Chapter 5 (Redwoods, Rock Stars and Rocks) of We Were The California Girls, a memoir, represents my good times. But I had a bad time writing it. https://charmainesmusepallet.wordpress.com/california-girls/chapter-5-untitled/
It’s not done. I see at least a half-dozen rewrites on the thing–grammar, punctuation, all that stuff the real editors do. Probably some more color and dialogue in future rewrites.
This chapter chronicles the end of the Sixties and the beginning decade of polyester and discos. Cambodia was heard more often than Vietnam, along with a show of political arrogance and the failing of youthful idealism.
At this point in time I’m a young married woman who discovers the joy of word-crafting, nature and admiring men. It’s not that I wish to brag
on these flirtations. The flirtations and conquests are symptomatic of a generational and personal gap–one that, for me, remained empty for years. Consequently, the scripting of these moments taunt the side of me that wishes to paint a much different picture of the person that I am.
And that, perhaps, is the purpose of memoirs. Really, who gives three flying pigs about my life? Much more interesting tales have and will be told. But at the same time, the writer in me wishes to connect with her readers and render that commonality we share. You know, ring a bell, strike a chord, hit a nerve.
Chapter 5 forced me to reopen old boxes and trunks and dig out photos and poetry from those times.

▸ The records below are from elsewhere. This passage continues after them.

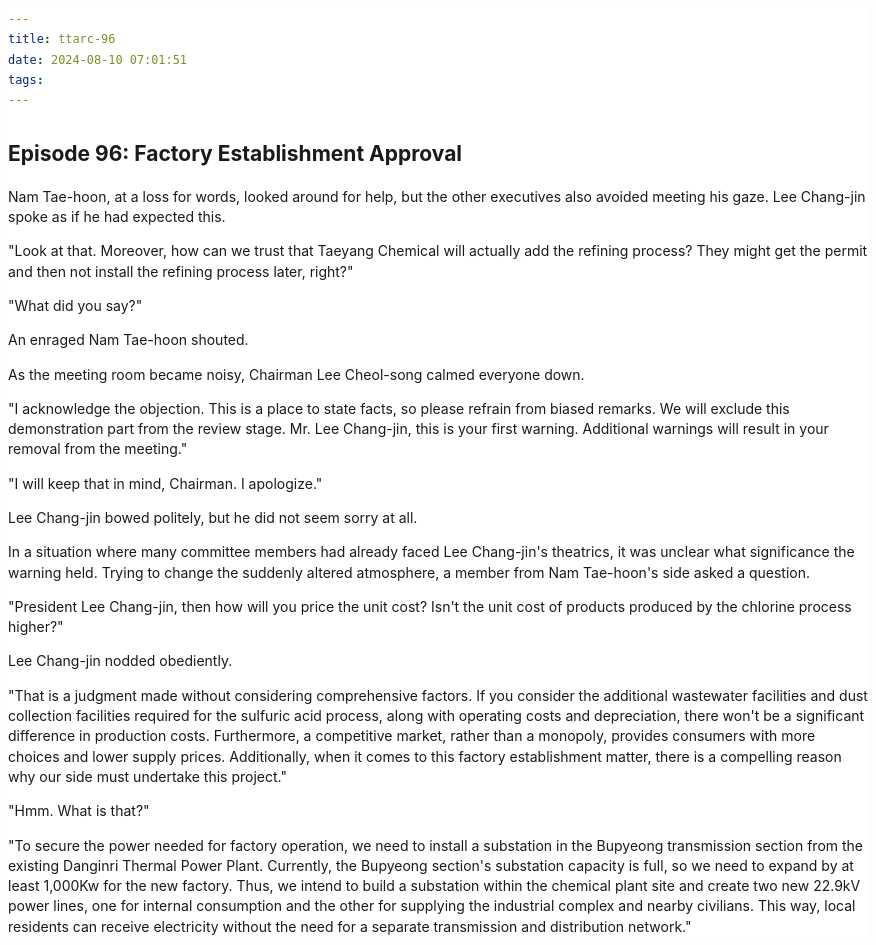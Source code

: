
 ```yaml
---
title: ttarc-96
date: 2024-08-10 07:01:51
tags:
---
```



## Episode 96: Factory Establishment Approval

Nam Tae-hoon, at a loss for words, looked around for help, but the other executives also avoided meeting his gaze. Lee Chang-jin spoke as if he had expected this.

"Look at that. Moreover, how can we trust that Taeyang Chemical will actually add the refining process? They might get the permit and then not install the refining process later, right?"

"What did you say?"

An enraged Nam Tae-hoon shouted.

As the meeting room became noisy, Chairman Lee Cheol-song calmed everyone down.

"I acknowledge the objection. This is a place to state facts, so please refrain from biased remarks. We will exclude this demonstration part from the review stage. Mr. Lee Chang-jin, this is your first warning. Additional warnings will result in your removal from the meeting."

"I will keep that in mind, Chairman. I apologize."

Lee Chang-jin bowed politely, but he did not seem sorry at all.

In a situation where many committee members had already faced Lee Chang-jin's theatrics, it was unclear what significance the warning held. Trying to change the suddenly altered atmosphere, a member from Nam Tae-hoon's side asked a question.

"President Lee Chang-jin, then how will you price the unit cost? Isn't the unit cost of products produced by the chlorine process higher?"

Lee Chang-jin nodded obediently.

"That is a judgment made without considering comprehensive factors. If you consider the additional wastewater facilities and dust collection facilities required for the sulfuric acid process, along with operating costs and depreciation, there won't be a significant difference in production costs. Furthermore, a competitive market, rather than a monopoly, provides consumers with more choices and lower supply prices. Additionally, when it comes to this factory establishment matter, there is a compelling reason why our side must undertake this project."

"Hmm. What is that?"

"To secure the power needed for factory operation, we need to install a substation in the Bupyeong transmission section from the existing Danginri Thermal Power Plant. Currently, the Bupyeong section's substation capacity is full, so we need to expand by at least 1,000Kw for the new factory. Thus, we intend to build a substation within the chemical plant site and create two new 22.9kV power lines, one for internal consumption and the other for supplying the industrial complex and nearby civilians. This way, local residents can receive electricity without the need for a separate transmission and distribution network."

I found a dozen photos of every day life for a soldier in Vietnam. Nearly 40 years later, when I read his notes on the back of the photos, I now conclude that he was seriously depressed and cloaked his inner disgust of war with commentary on a photo of a bombing, “…gun ships firin’ up some dink bunkers we found. part of the war. there’s people dead right there where that smoke is. strange thought ain’t it.”
Each photo, each piece of poetry, written by me and my friends, opened my memory–even the sub-events that truly define the times–the times of a California girl–not to be confused with someone from the other coast.
I don’t know if I’ll finish the project or not. Yes, the project’s beginning is posted, I’m nearing the middle, and the end is in my head. It’s going to get more dicey as I progress thru the decades. How much will I admit or tell? I don’t know.